New Papers on the Net

New Papers on the Net
Here is the roundup:

    Troy Paredes (Washington University, St. Louis) posts Blinded by the Light: Information Overload and its Consequences for Securities Regulation, forthcoming in the Washington University Law Quarterly. From the abstract:

      A demanding system of mandatory disclosure, which has become more demanding in the wake of the Sarbanes-Oxley Act of 2002, makes up the core of the federal securities laws. Securities regulation is motivated, in large part, by the assumption that more information is better than less. After all, “sunlight is said to be the best of disinfectants; electric light the most efficient policeman.” But sunlight can also be blinding. Two things are needed for a regulatory regime based on disclosure, such as the federal securities laws, to be effective. First, information has to be disclosed. Second, and often overlooked, is that the users of the information – for example, investors, securities analysts, brokers, and portfolio managers – need to use the disclosed information effectively. Securities regulation focuses primarily on disclosing information, and pays relatively little attention to how the information is used – namely, how do investors and securities market professionals search and process information and make decisions based on the information the securities laws make available? Studies making up the field of behavioral finance show that investing decisions can be influenced by various cognitive biases on the part of investors, analysts, and others. This Article focuses on a related concern: information overload. An extensive psychology literature shows that people can become overloaded with information and make worse decisions with more information. In particular, studies show that when faced with complicated tasks, such as those involving lots of information, people tend to adopt simplifying decision strategies that require less cognitive effort but that are less accurate than more complex decision strategies. The basic intuition of information overload is that people might make better decisions by bringing a more complex decision strategy to bear on less information than by bringing a simpler decision strategy to bear on more information. To the extent that investors, analysts, and other capital market participants are subject to information overload, the model of mandatory disclosure that says more is better than less may be counterproductive. This Article considers the phenomenon of information overload and its implications for securities regulation, including the possibility of scaling back the mandatory disclosure system.

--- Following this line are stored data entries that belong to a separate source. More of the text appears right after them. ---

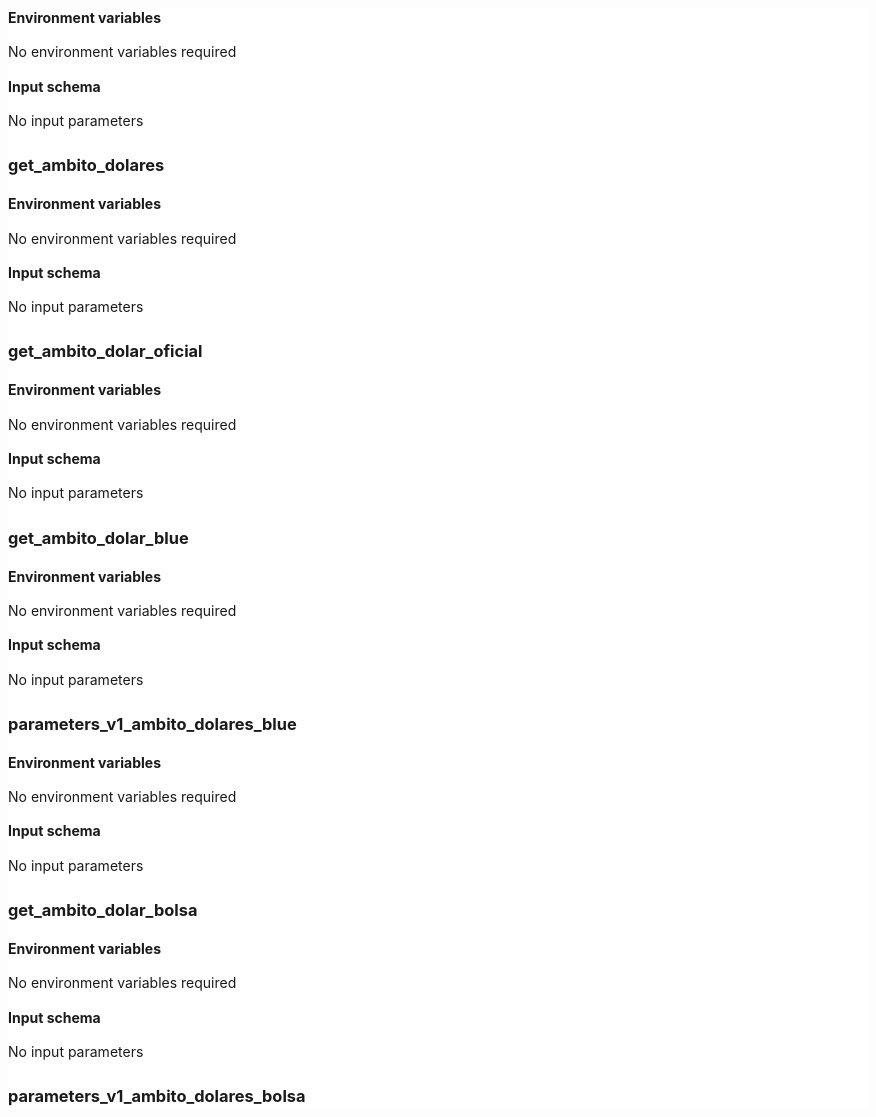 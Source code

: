 **Environment variables**

No environment variables required

**Input schema**

No input parameters

### get_ambito_dolares

**Environment variables**

No environment variables required

**Input schema**

No input parameters

### get_ambito_dolar_oficial

**Environment variables**

No environment variables required

**Input schema**

No input parameters

### get_ambito_dolar_blue

**Environment variables**

No environment variables required

**Input schema**

No input parameters

### parameters_v1_ambito_dolares_blue

**Environment variables**

No environment variables required

**Input schema**

No input parameters

### get_ambito_dolar_bolsa

**Environment variables**

No environment variables required

**Input schema**

No input parameters

### parameters_v1_ambito_dolares_bolsa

    Stephen Lubben (Seton Hall) uploads Learning the Wrong Lessons: Baird and Rasmussen’s Third Lesson of Enron and the Inherent Ambiguity of Control. From the abstract:

      In this paper, I respond to Baird & Rasmussen, Four (or Five) Easy Lessons From Enron, 55 Vand. L. Rev. 1787 (2002). The paper is specifically addressed to Baird & Rasmussen’s contention that one of the key lessons of Enron is that chapter 11 is superfluous when a firm’s control rights “are coherently allocated.” Part I of the article reviews Barid & Rasmussen’s view of control rights and the lessons about control rights they draw from Enron. Part II explains how this conception of control rights suffers from several identifiable shortcomings and develops the argument that control in modern firms is inherently (and perhaps intentionally) constructed in a way that leaves ultimate control unclear, even when the firm faces a financial crisis. Part III concludes with some brief observations about the implications of the ambiguous nature of control and the future of chapter 11.